Additionally, the PR adds an HTTP stats counter to the output of EXPLAIN ANALYZE which I needed for testing this and could also be useful for debugging your AWS bill.

Parallel parquet ParquetReader creation

In the parquet reader, the parquet metadata is read when the ParquetReader is created. Previously, this would happen while holding a lock on the ParquetReadGlobalState. This resulted in single threaded reading of parquet files.

To solve this, now when a thread enters ParquetParallelStateNext and creates a ParquetReader for a file, it will release the lock on the ParquetReadGlobalState. This allows other threads to either:

  • pick up the next row group to be scanned
  • start creating a ParquetReader for another file that needs to be scanned
  • when all files are scanned or opened: wait for the current file to be opened by another thread.

HTTP metadata cache

Due to the Filesystem abstraction of the HTTPFS extension, we require a HEAD request every time we create a FileHandle to get the file size. In the parquet reader, multiple handles to the same file will be opened to be able to do parallel reads to the same file. This can get expensive in the case of our example query as it will twice as many head requests as it needs to. The solution is to cache the metadata returned by the HEAD requests.

By default, this cache is invalidated at the end of each query. However a setting is also added that switches to a global cache which is shared between all requests made through the HTTPFS: SET enable_http_metadata_cache=true

Benchmark

Uploaded a dataset of 120 parquet files to S3, then ran: select count(*) from 's3://bucket/*.parquet'; from my laptop. Note that the RTT to S3 from DuckDB HQ is ~20ms.

implementation threads time
current master 8 33s
current master 120 34s
parallel metadata 8 13.3s
parallel metadata 120 13s
parallel metadata + http cache 8 3.26s
parallel metadata + http cache 120 0.97s

Here's the output for the HTTP Stats from the EXPLAIN ANALYZE of this query:

┌─────────────────────────────────────┐
│┌───────────────────────────────────┐│
││            HTTP Stats:            ││
││                                   ││
││             in: 234KB             ││
││            out: 0 bytes           ││
││             #HEAD: 119            ││
││             #GET: 241             ││
││              #PUT: 0              ││
││              #POST: 0             ││
│└───────────────────────────────────┘│
└─────────────────────────────────────┘

@Mytherin Mytherin changed the base branch from master to feature November 19, 2022 15:45
Copy link
Collaborator

@Mytherin Mytherin left a comment

Choose a reason for hiding this comment

The reason will be displayed to describe this comment to others. Learn more.

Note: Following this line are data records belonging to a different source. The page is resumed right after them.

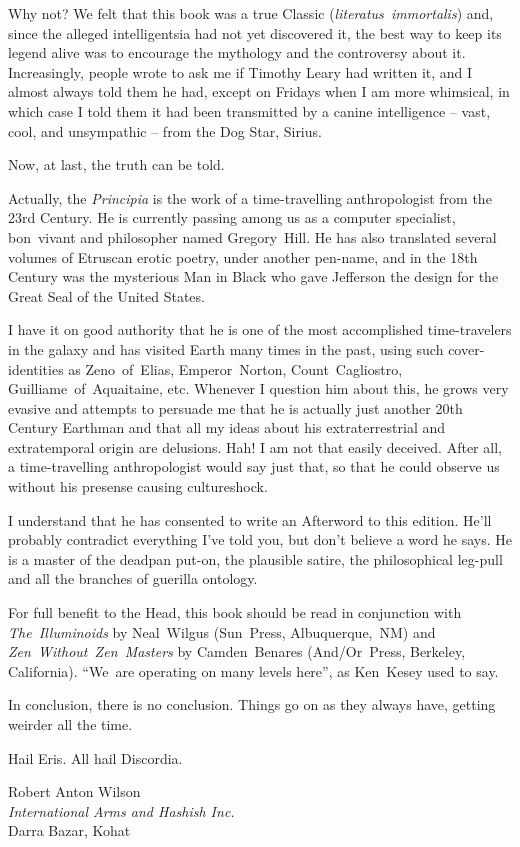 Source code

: Why not? We felt that this book was a true Classic
(\textit{literatus~immortalis}) and, since the alleged intelligentsia
had not yet discovered it, the best way to keep its legend alive was
to encourage the mythology and the controversy about it. Increasingly,
people wrote to ask me if Timothy Leary had written it, and I almost
always told them he had, except on Fridays when I am more whimsical,
in which case I told them it had been transmitted by a canine
intelligence -- vast, cool, and unsympathic -- from the Dog Star,
Sirius.

Now, at last, the truth can be told.

Actually, the \textit{Principia} is the work of a time-travelling
anthropologist from the 23rd Century. He is currently passing among us
as a computer specialist, bon~vivant and philosopher named
Gregory~Hill. He has also translated several volumes of Etruscan
erotic poetry, under another pen-name,
and in the 18th Century was the mysterious Man in Black who gave
Jefferson the design for the Great Seal of the United States.

I have it on good authority that he is one of the most accomplished
time-travelers in the galaxy and has visited Earth many times in the
past, using such cover-identities as Zeno~of~Elias,
Emperor~Norton, Count~Cagliostro,
Guilliame~of~Aquaitaine, etc. Whenever I question him about this, he
grows very evasive and attempts to persuade me that he is actually
just another 20th Century Earthman and that all my ideas about his
extraterrestrial and extratemporal origin are delusions. Hah! I am not
that easily deceived. After all, a time-travelling anthropologist
would say just that, so that he could observe us without his presense
causing cultureshock.

I understand that he has consented to write an Afterword to this
edition. He'll probably contradict everything I've told you, but don't
believe a word he says. He is a master of the deadpan
put-on, the plausible satire, the philosophical leg-pull and all the
branches of guerilla ontology.

For full benefit to the Head, this book should be read in conjunction
with \textit{The~Illuminoids} by Neal~Wilgus (Sun~Press,
Albuquerque,~NM) and \textit{Zen~Without~Zen~Masters} by
Camden~Benares (And/Or~Press, Berkeley, California). ``We~are
operating on many levels here'', as Ken~Kesey used to say.

In conclusion, there is no conclusion. Things go on as they always
have, getting weirder all the time.

Hail Eris. All hail Discordia.

\begin{blockattribution}
Robert Anton Wilson \\
\textit{International Arms and Hashish Inc.} \\
Darra Bazar, Kohat
\end{blockattribution}
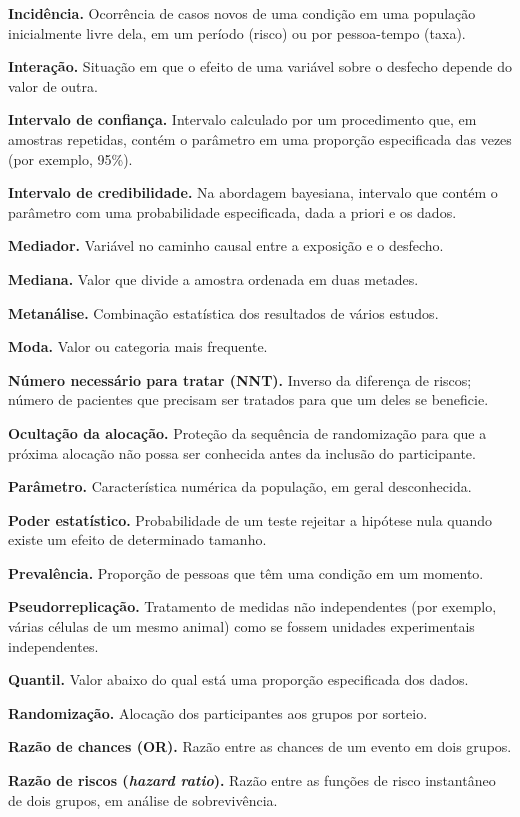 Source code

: \documentclass[
]{book}
\begin{document}
\textbf{Incidência.} Ocorrência de casos novos de uma condição em uma população inicialmente livre dela, em um período (risco) ou por pessoa-tempo (taxa).

\textbf{Interação.} Situação em que o efeito de uma variável sobre o desfecho depende do valor de outra.

\textbf{Intervalo de confiança.} Intervalo calculado por um procedimento que, em amostras repetidas, contém o parâmetro em uma proporção especificada das vezes (por exemplo, 95\%).

\textbf{Intervalo de credibilidade.} Na abordagem bayesiana, intervalo que contém o parâmetro com uma probabilidade especificada, dada a priori e os dados.

\textbf{Mediador.} Variável no caminho causal entre a exposição e o desfecho.

\textbf{Mediana.} Valor que divide a amostra ordenada em duas metades.

\textbf{Metanálise.} Combinação estatística dos resultados de vários estudos.

\textbf{Moda.} Valor ou categoria mais frequente.

\textbf{Número necessário para tratar (NNT).} Inverso da diferença de riscos; número de pacientes que precisam ser tratados para que um deles se beneficie.

\textbf{Ocultação da alocação.} Proteção da sequência de randomização para que a próxima alocação não possa ser conhecida antes da inclusão do participante.

\textbf{Parâmetro.} Característica numérica da população, em geral desconhecida.

\textbf{Poder estatístico.} Probabilidade de um teste rejeitar a hipótese nula quando existe um efeito de determinado tamanho.

\textbf{Prevalência.} Proporção de pessoas que têm uma condição em um momento.

\textbf{Pseudorreplicação.} Tratamento de medidas não independentes (por exemplo, várias células de um mesmo animal) como se fossem unidades experimentais independentes.

\textbf{Quantil.} Valor abaixo do qual está uma proporção especificada dos dados.

\textbf{Randomização.} Alocação dos participantes aos grupos por sorteio.

\textbf{Razão de chances (OR).} Razão entre as chances de um evento em dois grupos.

\textbf{Razão de riscos (\emph{hazard ratio}).} Razão entre as funções de risco instantâneo de dois grupos, em análise de sobrevivência.
\end{document}

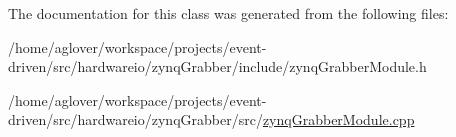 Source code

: The documentation for this class was generated from the following files\+:\begin{DoxyCompactItemize}
\item 
/home/aglover/workspace/projects/event-\/driven/src/hardwareio/zynq\+Grabber/include/zynq\+Grabber\+Module.\+h\item 
/home/aglover/workspace/projects/event-\/driven/src/hardwareio/zynq\+Grabber/src/\hyperlink{zynqGrabberModule_8cpp}{zynq\+Grabber\+Module.\+cpp}\end{DoxyCompactItemize}
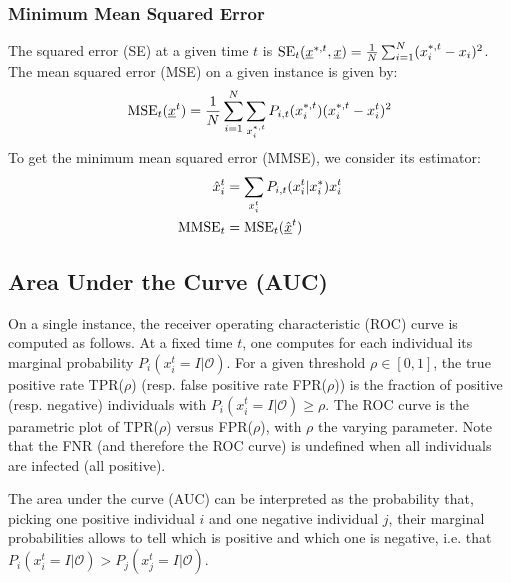 \documentclass[a4paper, amsfonts, amssymb, amsmath, reprint, showkeys, nofootinbib, twoside, floatfix, pre,superscriptaddress, onecolumn]{revtex4-2}
\begin{document}
\subsubsection{Minimum Mean Squared Error}
The squared error (SE) at a given time $t$ is ${\rm SE}_t(\underline{x}^{*,t},\underline{x}) = \frac{1}{N}\sum_{i=1}^N(x_i^{*,t}-x_i)^2$. The mean squared error (MSE) on a given instance is given by:
\begin{align}
	{\rm MSE}_t(\underline{x}^t) = \frac{1}{N}\sum_{i=1}^N\sum_{x_i^{*,t}}P_{i,t}(x_i^{*,t})(x_i^{*,t}-x_i^t)^2
\end{align}
To get the minimum mean squared error (MMSE), we consider its estimator:
\begin{align}
\begin{aligned}
	\hat{x}_i^t &= \sum_{x_i^t}P_{i,t}(x_i^t|x_i^*)x_i^t \\
	{\rm MMSE}_t &= {\rm MSE}_t(\underline{\hat{x}}^t)
\end{aligned}
\end{align}

\subsection{Area Under the Curve (AUC)}

On a single instance, the receiver operating characteristic (ROC) curve is computed as follows. At a fixed time $t$, one computes for each individual its marginal probability $P_i(x_i^t=I|\mathcal{O})$. For a given threshold $\rho\in[0,1]$, the true positive rate TPR($\rho$) (resp. false positive rate FPR($\rho$)) is the fraction of positive (resp. negative) individuals with $P_i(x_i^t=I|\mathcal{O})\geq \rho$. The ROC curve is the parametric plot of TPR($\rho$) versus FPR($\rho$), with $\rho$ the varying parameter. Note that the FNR (and therefore the ROC curve) is undefined when all individuals are infected (all positive).

The area under the curve (AUC) can be interpreted as the probability that, picking one positive individual $i$ and one negative individual $j$, their marginal probabilities allows to tell which is positive and which one is negative, i.e. that $P_i(x_i^t=I|\mathcal{O}) > P_j(x_j^t=I|\mathcal{O})$.


\end{document}
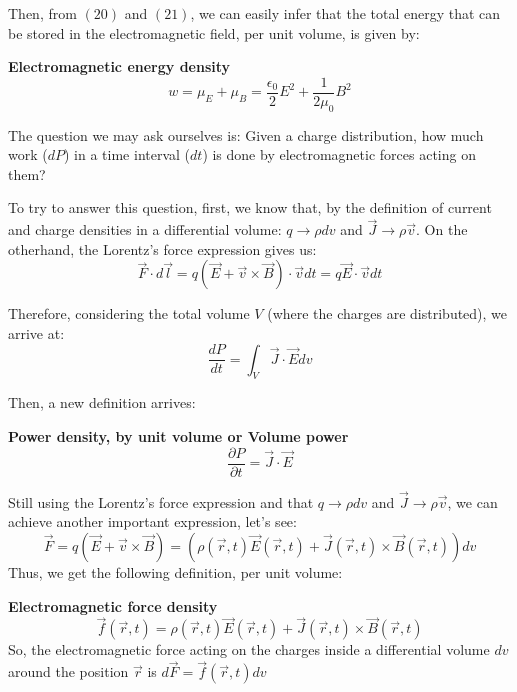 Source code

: \documentclass[11pt]{article}
\theoremstyle{definition}
\begin{document}
Then, from $(20)$ and $(21)$, we can easily infer that the total energy that can be stored in the electromagnetic field, per unit volume, is given by:
\begin{shaded}
    \textbf{Electromagnetic energy density}
    \begin{equation}
        w = \mu_{E} + \mu_{B} = \frac{\epsilon_{0}}{2}E^2 + \frac{1}{2\mu_{0}}B^2
    \end{equation}
\end{shaded}

The question we may ask ourselves is: Given a charge distribution, how much work ($dP$) in a time interval ($dt$) is done by electromagnetic forces acting on them?

To try to answer this question, first, we know that, by the definition of current and charge densities in a differential volume: $q \rightarrow \rho dv$ and $\vec{J} \rightarrow \rho \vec{v}$. On the otherhand,
 the Lorentz's force expression gives us:
\begin{equation}
    \vec{F} \cdot d\vec{l} = q\left(\vec{E}+\vec{v}\times \vec{B}\right) \cdot \vec{v}dt = q\vec{E} \cdot \vec{v}dt
\end{equation}

Therefore, considering the total volume $V$ (where the charges are distributed), we arrive at:
\begin{equation}
    \frac{dP}{dt} = \int_{V}\vec{J} \cdot \vec{E}dv
\end{equation}

Then, a new definition arrives:
\begin{shaded}
    \textbf{Power density, by unit volume or Volume power}
    \begin{equation}
        \frac{\partial P}{\partial t} = \vec{J} \cdot \vec{E}
    \end{equation}
\end{shaded}

Still using the Lorentz's force expression and that $q \rightarrow \rho dv$ and $\vec{J} \rightarrow \rho \vec{v}$, we can achieve another important expression, let's see:
\begin{equation}
    \vec{F} = q\left(\vec{E}+\vec{v} \times \vec{B}\right) = \left(\rho\left(\vec{r},t\right)\vec{E}\left(\vec{r},t\right) + \vec{J}\left(\vec{r},t\right) \times \vec{B}\left(\vec{r},t\right)\right)dv
\end{equation}
Thus, we get the following definition, per unit volume:
\begin{shaded}
    \textbf{Electromagnetic force density}
    \begin{equation}
        \vec{f}\left(\vec{r},t\right) = \rho\left(\vec{r},t\right)\vec{E}\left(\vec{r},t\right) + \vec{J}\left(\vec{r},t\right) \times \vec{B}\left(\vec{r},t\right)
    \end{equation}
So, the electromagnetic force acting on the charges inside a differential volume $dv$ around the position $\vec{r}$ is $d\vec{F} = \vec{f}\left(\vec{r},t\right)dv$
\end{shaded}
\end{document}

Thanks for the PR! LGTM - one minor comment

@samansmink
Copy link
Contributor Author

@Mytherin this one is good to go from my side, CI is unrelated i think!

@Mytherin Mytherin merged commit a386815 into duckdb:feature Dec 8, 2022
@Mytherin
Copy link
Collaborator

Mytherin commented Dec 8, 2022

Thanks!

@danthegoodman1
Copy link

Wondering if this optimizes the following:

CREATE VIEW test AS
  SELECT *, type, year, quarter, filename FROM read_parquet('s3://ookla-open-data/parquet/performance/type=*/year=*/quarter=*/*.parquet', HIVE_PARTITIONING = 1, filename=true)

Performing the query:

select filename from test ORDER BY year DESC LIMIT 15

takes 35253.36670875549 ms from a github codespaces in my testing, and 4450 ms without the ORDER BY

Since these are hive partitioned, I would expect that it would be able to list all the files out. Not sure if this is the cost of many S3 LIST operations or something else that causes such an increase in processing time.

@polidore
Copy link

excited for this feature, as my use-case involves many parquet files on s3, and I find it very slow unless running on ec2.

@polidore
Copy link

An example. Hard to tell if it's doing HTTP range or if it's downloading each parquet file in its entirety?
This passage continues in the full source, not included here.